Its traditional place on a project’s pecking order is what prompted One Workplace, the largest office furniture dealer in the San Francisco Bay Area, to spin off Vantis, an interior commercial facilities construction firm that specializes in producing custom interior products offsite.
“This is a resetting of the value proposition” of the company within the construction market, says Ryan Ware, One Workplace’s Vice President of Construction and Co-founder of Vantis. The spinoff, he continues, “will allow us to present Vantis primarily as a services company. What we’re focused on is becoming an asset to architects and contractors.”
This kind of vertical integration makes sense, says Ware, in a Northern California market where $6 billion in spent annually on tenant improvement. Santa Clara, Calif.-based One Workplace, with annual revenue of $400 million, has long provided space planning, design, and construction services. Vantis will complement those services as a niche business, says Mark Baker, One Workplace’s COO.
Vantis is shooting to triple its business in three years. Image: Vantis
Ware adds that Vantis is specifically dedicated to serving GCs and end users “who can benefit from a one-stop shop for interior construction.”

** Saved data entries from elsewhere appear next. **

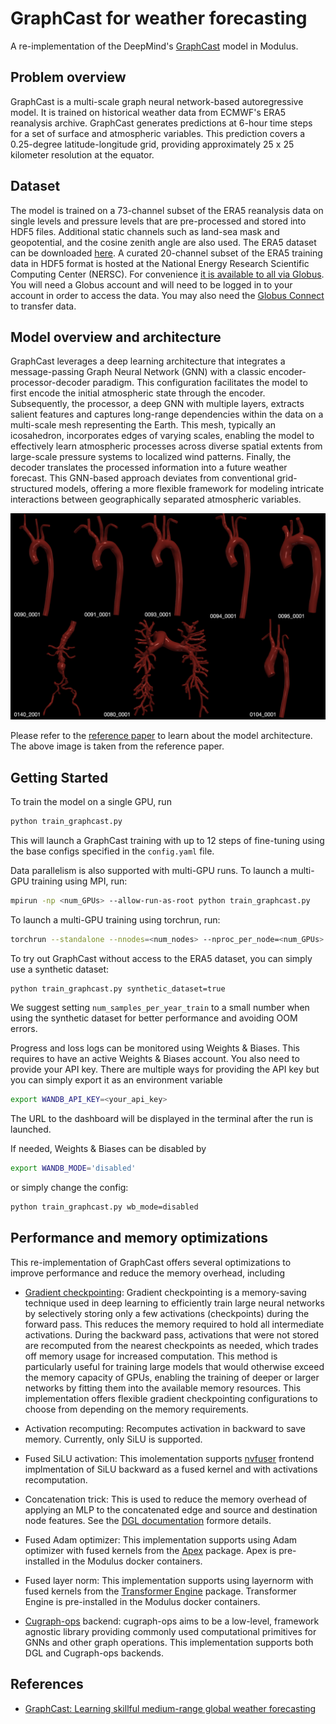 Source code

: # GraphCast for weather forecasting

A re-implementation of the DeepMind's
[GraphCast](https://arxiv.org/abs/2212.12794) model in Modulus.

## Problem overview

GraphCast is a multi-scale graph neural network-based autoregressive model. It is
trained on historical weather data from ECMWF's ERA5 reanalysis archive. GraphCast
generates predictions at 6-hour time steps for a set of surface and atmospheric
variables. This prediction covers a 0.25-degree latitude-longitude grid,
providing approximately 25 x 25 kilometer resolution at the equator.

## Dataset

The model is trained on a 73-channel subset of the ERA5 reanalysis data on single levels
and pressure levels that are pre-processed and stored into HDF5 files.
Additional static channels such as land-sea mask and geopotential,
and the cosine zenith
angle are also used.
The ERA5 dataset can be downloaded [here](https://cds.climate.copernicus.eu/cdsapp#!/dataset/reanalysis-era5-single-levels?tab=overview).
A curated 20-channel subset of the ERA5 training data in HDF5 format is hosted at the
National Energy Research Scientific Computing Center (NERSC). For convenience
[it is available to all via Globus](https://app.globus.org/file-manager?origin_id=945b3c9e-0f8c-11ed-8daf-9f359c660fbd&origin_path=%2F~%2Fdata%2F).
You will need a Globus account and will need to be logged in to your account in order
to access the data.  You may also need the [Globus Connect](https://www.globus.org/globus-connect)
to transfer data.

## Model overview and architecture

GraphCast leverages a deep learning architecture that integrates a message-passing
Graph Neural Network (GNN) with a classic
encoder-processor-decoder paradigm. This configuration facilitates the model to first
encode the initial atmospheric state through
the encoder. Subsequently, the processor, a deep GNN with multiple layers, extracts
salient features and captures long-range dependencies
within the data on a multi-scale mesh representing the Earth. This mesh, typically an
icosahedron, incorporates edges of varying scales,
enabling the model to effectively learn atmospheric processes across diverse spatial
extents from large-scale
pressure systems to localized wind patterns. Finally, the decoder translates the processed
information into a future weather forecast.
This GNN-based approach deviates from conventional grid-structured models, offering a more
flexible framework for modeling intricate
interactions between geographically separated atmospheric variables.

![GraphCast model schematic. Image is taken from the GraphCast paper.](../../../docs/img/bloodflow_1d_mgn_geometries.png)

Please refer to the [reference paper](https://arxiv.org/abs/2212.12794) to learn about
the model architecture. The above image is taken from the reference paper.

## Getting Started

To train the model on a single GPU, run

```bash
python train_graphcast.py
```

This will launch a GraphCast training with up to 12 steps of fine-tuning using the base
configs specified in the `config.yaml` file.

Data parallelism is also supported with multi-GPU runs. To launch a multi-GPU training using
MPI, run:

```bash
mpirun -np <num_GPUs> --allow-run-as-root python train_graphcast.py
```

To launch a multi-GPU training using torchrun, run:

```bash
torchrun --standalone --nnodes=<num_nodes> --nproc_per_node=<num_GPUs> python train_graphcast.py
```

To try out GraphCast without access to the ERA5 dataset, you can simply use a synthetic dataset:

```bash
python train_graphcast.py synthetic_dataset=true
```

We suggest setting `num_samples_per_year_train` to a small number when using the
synthetic dataset for better performance and avoiding OOM errors.

Progress and loss logs can be monitored using Weights & Biases. This requires to have an
active Weights & Biases account. You also need to provide your API key. There are
multiple ways for providing the API key but you can simply export it as an environment
variable

```bash
export WANDB_API_KEY=<your_api_key>
```

The URL to the dashboard will be displayed in the terminal after the run is launched.

If needed, Weights & Biases can be disabled by

```bash
export WANDB_MODE='disabled'
```

or simply change the config:

```bash
python train_graphcast.py wb_mode=disabled
```

## Performance and memory optimizations

This re-implementation of GraphCast offers several optimizations to improve performance and
reduce the memory overhead, including

- [Gradient checkpointing](https://pytorch.org/docs/stable/checkpoint.html): Gradient
checkpointing is a memory-saving technique used in
deep learning to efficiently train large neural networks by selectively storing only a
few activations (checkpoints) during the forward
pass. This reduces the memory required to hold all intermediate activations. During the
backward pass, activations that were not stored
are recomputed from the nearest checkpoints as needed, which trades off memory usage for
increased computation. This method is particularly
useful for training large models that would otherwise exceed the memory capacity of GPUs,
enabling the training of deeper or larger networks
by fitting them into the available memory resources. This implementation offers flexible
gradient checkpointing
configurations to choose from depending on the memory requirements.

- Activation recomputing: Recomputes activation in backward to save memory. Currently,
only SiLU is supported.

- Fused SiLU activation: This imolementation supports [nvfuser](https://github.com/NVIDIA/Fuser)
frontend implmentation
of SiLU backward as a fused kernel and with activations recomputation.

- Concatenation trick: This is used to reduce the memory overhead of applying an MLP to
the concatenated edge and source and destination
node features. See the [DGL documentation](https://docs.dgl.ai/guide/message-efficient.html)
formore details.

- Fused Adam optimizer: This implementation supports using Adam optimizer with fused
kernels from the
[Apex](https://github.com/NVIDIA/apex) package. Apex is pre-installed in the Modulus
docker containers.

- Fused layer norm: This implementation supports using layernorm with fused kernels
from the [Transformer Engine](https://github.com/NVIDIA/TransformerEngine) package.
Transformer Engine is pre-installed in the Modulus docker containers.

- [Cugraph-ops](https://docs.rapids.ai/api/cugraph/nightly/graph_support/cugraphops_support/)
backend: cugraph-ops aims to be a low-level,
framework agnostic library providing commonly used computational primitives for
GNNs and other graph operations. This implementation supports both DGL and
Cugraph-ops backends.

## References

- [GraphCast: Learning skillful medium-range global weather forecasting](https://arxiv.org/abs/2212.12794)
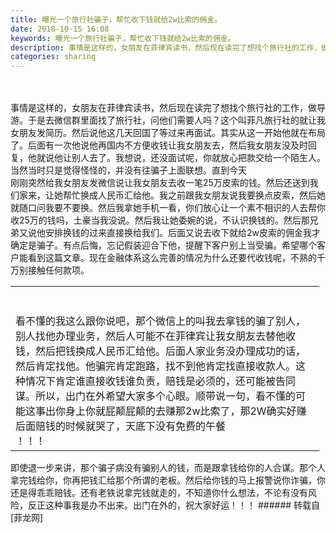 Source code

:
 ```yaml
---
title: 曝光一个旅行社骗子，帮忙收下钱就给2w比索的佣金。
date: 2018-10-15 16:08
keywords: 曝光一个旅行社骗子，帮忙收下钱就给2w比索的佣金。
description: 事情是这样的，女朋友在菲律宾读书，然后现在读完了想找个旅行社的工作，做导游。于是去微信群里面找了旅行社，问他们需要人吗？这个叫菲凡旅行社的就让我女朋友发简历。然后说他这几天回国了等过来再面试。其实从这一开始他就在布局了。后面有一次他说他再国内不方便收钱让我女朋友去，然后我女朋友没及时回复，他就说他让别人去了。我想说，还没面试呢，你就放心把款交给一个陌生人。当然当时只是觉得怪怪的，并没有往骗子上面联想。直到今天刚刚突然给我女朋友发微信说让我女朋友去收一笔25万皮索的钱。然后还送到我们家来，让她帮忙换成人民币汇给他。我之前跟我女朋友说我要换点皮索，然后她就随口问我要不要换。然后我拿她手机一看，你们放心让一个素不相识的人去帮你收25万的钱吗，土豪当我没说。然后我让她委婉的说，不认识换钱的。然后那兄弟又说他安排换钱的过来直接换给我们。后面又说去收下就给2w皮索的佣金我才确定是骗子。有点后悔，忘记假装迎合下他，提醒下客户别上当受骗。希望哪个客户能看到这篇文章。现在金融体系这么完善的情况为什么还要代收钱呢，不熟的千万别接触任何款项。看不懂的我这么跟你说吧，那个微信上的叫我去拿钱的骗了别人，别人找他办理业务，然后人可能不在菲律宾让我女朋友去替他收钱，然后把钱换成人民币汇给他。后面人家业务没办理成功的话，然后肯定找他。他骗完肯定跑路，找不到他肯定找直接收款人。这种情况下肯定谁直接收钱谁负责，赔钱是必须的，还可能被告同谋。所以，出门在外希望大家多个心眼。顺带说一句，看不懂的可能这事出你身上你就屁颠屁颠的去赚那2w比索了，那2W确实好赚后面赔钱的时候就哭了，天底下没有免费的午餐！！！即使退一步来讲，那个骗子病没有骗别人的钱，而是跟拿钱给你的人合谋。那个人拿完钱给你，你再把钱汇给那个所谓的老板。然后给你钱的马上报警说你诈骗，你还是得乖乖赔钱。还有老铁说拿完钱就走的，不知道你什么想法，不论有没有风险，反正这种事我是办不出来。出门在外的，祝大家好运！！！
categories: sharing
---
```

<td class="t_f" id="postmessage_2034124">

<br/>
<br/>
事情是这样的，女朋友在菲律宾读书，然后现在读完了想找个旅行社的工作，做导游。于是去微信群里面找了旅行社，问他们需要人吗？这个叫菲凡旅行社的就让我女朋友发简历。然后说他这几天回国了等过来再面试。其实从这一开始他就在布局了。后面有一次他说他再国内不方便收钱让我女朋友去，然后我女朋友没及时回复，他就说他让别人去了。我想说，还没面试呢，你就放心把款交给一个陌生人。当然当时只是觉得怪怪的，并没有往骗子上面联想。直到今天<br/>
刚刚突然给我女朋友发微信说让我女朋友去收一笔25万皮索的钱。然后还送到我们家来，让她帮忙换成人民币汇给他。我之前跟我女朋友说我要换点皮索，然后她就随口问我要不要换。然后我拿她手机一看，你们放心让一个素不相识的人去帮你收25万的钱吗，土豪当我没说。然后我让她委婉的说，不认识换钱的。然后那兄弟又说他安排换钱的过来直接换给我们。后面又说去收下就给2w皮索的佣金我才确定是骗子。有点后悔，忘记假装迎合下他，提醒下客户别上当受骗。希望哪个客户能看到这篇文章。现在金融体系这么完善的情况为什么还要代收钱呢，不熟的千万别接触任何款项。<table cellspacing="0" class="t_table" style="width:98%"><tr><td><br/>
<br/>
看不懂的我这么跟你说吧，那个微信上的叫我去拿钱的骗了别人，别人找他办理业务，然后人可能不在菲律宾让我女朋友去替他收钱，然后把钱换成人民币汇给他。后面人家业务没办理成功的话，然后肯定找他。他骗完肯定跑路，找不到他肯定找直接收款人。这种情况下肯定谁直接收钱谁负责，赔钱是必须的，还可能被告同谋。所以，出门在外希望大家多个心眼。顺带说一句，看不懂的可能这事出你身上你就屁颠屁颠的去赚那2w比索了，那2W确实好赚后面赔钱的时候就哭了，天底下没有免费的午餐<br/>
！！！</td></tr></table>即使退一步来讲，那个骗子病没有骗别人的钱，而是跟拿钱给你的人合谋。那个人拿完钱给你，你再把钱汇给那个所谓的老板。然后给你钱的马上报警说你诈骗，你还是得乖乖赔钱。还有老铁说拿完钱就走的，不知道你什么想法，不论有没有风险，反正这种事我是办不出来。出门在外的，祝大家好运！！！</td>
###### 转载自[菲龙网] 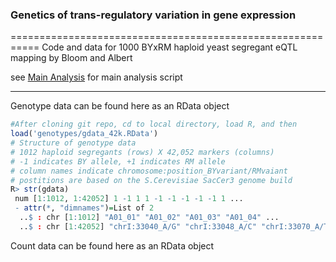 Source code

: ### Genetics of trans-regulatory variation in gene expression
===========================================================
Code and data for 1000 BYxRM haploid yeast segregant eQTL mapping by Bloom and Albert


see [Main Analysis](code/eQTL_BYxRM1000_stranded.R) for main analysis script
___

Genotype data can be found here as an RData object
```r
#After cloning git repo, cd to local directory, load R, and then
load('genotypes/gdata_42k.RData')
# Structure of genotype data
# 1012 haploid segregants (rows) X 42,052 markers (columns)
# -1 indicates BY allele, +1 indicates RM allele
# column names indicate chromosome:position_BYvariant/RMvaiant
# postitions are based on the S.Cerevisiae SacCer3 genome build
R> str(gdata)
 num [1:1012, 1:42052] 1 -1 1 1 -1 -1 -1 -1 -1 1 ...
 - attr(*, "dimnames")=List of 2
  ..$ : chr [1:1012] "A01_01" "A01_02" "A01_03" "A01_04" ...
  ..$ : chr [1:42052] "chrI:33040_A/G" "chrI:33048_A/C" "chrI:33070_A/T" "chrI:33077_G/A" ... 
```
Count data can be found here as an RData object


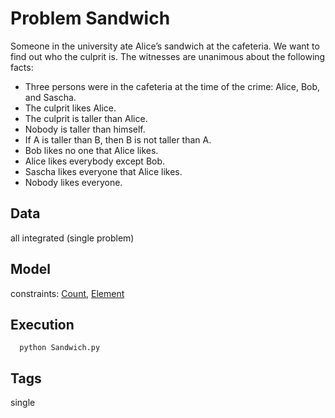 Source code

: # Problem Sandwich

Someone in the university ate Alice’s sandwich at the cafeteria. We want to find out who the culprit is.
The witnesses are unanimous about the following facts:
 - Three persons were in the cafeteria at the time of the crime: Alice, Bob, and Sascha.
 - The culprit likes Alice.
 - The culprit is taller than Alice.
 - Nobody is taller than himself.
 - If A is taller than B, then B is not taller than A.
 - Bob likes no one that Alice likes.
 - Alice likes everybody except Bob.
 - Sascha likes everyone that Alice likes.
 - Nobody likes everyone.

## Data
  all integrated (single problem)

## Model
  constraints: [Count](http://pycsp.org/documentation/constraints/Count), [Element](http://pycsp.org/documentation/constraints/Element)

## Execution
```
  python Sandwich.py
```

## Tags
  single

Vantis is not your typical startup, scrambling for new clients. One Workplace has assigned $33 million of its business to Vantis, whose 27-person team will support those customers’ architectural, design, construction, and account services needs. The sectors it currently focuses on are healthcare (One Workplace’s clients include Sutter Health and Kaiser Permanente), office (notably for tech companies), educational (Stanford and UC San Francisco are clients) and other “high density” facilities, although Ware thinks the spinoff will also allow the company to explore new territories.
Ware sees Vantis as a “design integrator” that is involved early in the process of tenant improvement. One Workplace is a local partner with DIRTT, the furniture and office design provider, and Vantis will send its clients’ design specifications to DIRTT’s factories for production.
“In the old days, offsite construction meant prefab construction,” observes Ware. “With today’s technology and manufacturing process, materials are fabricated on a custom basis. It’s one size fits one—the end user—versus one size fits all.”
The buildouts that Vantis designs and produces incorporate technology and electrical into walls, dividers, and other components, and will provide occupants with the flexibility they require to change fits and finishes and to reconfigure spaces as needed. “We engineer value upfront, rather than value-engineer on the back end,” says Ware
Healthcare is one of the sectors that Vantis is targeting for its design and construction services. Image: Vantis
Vantis is shooting to increase its annual business to $60 million in its first year of operations, and to $100 million within three years. One of Vantis’ immediate objectives, says Ware, is to forge partnerships with other offsite manufacturers/fabricators, and to find other subcontractors (particularly in the structural and electrical arenas) that favor offsite fabrication.
“We want to become a leader at bringing these partners into projects,” he says. Northern California is the company’s primary target, although Ware foresees eventual growth beyond those boundaries.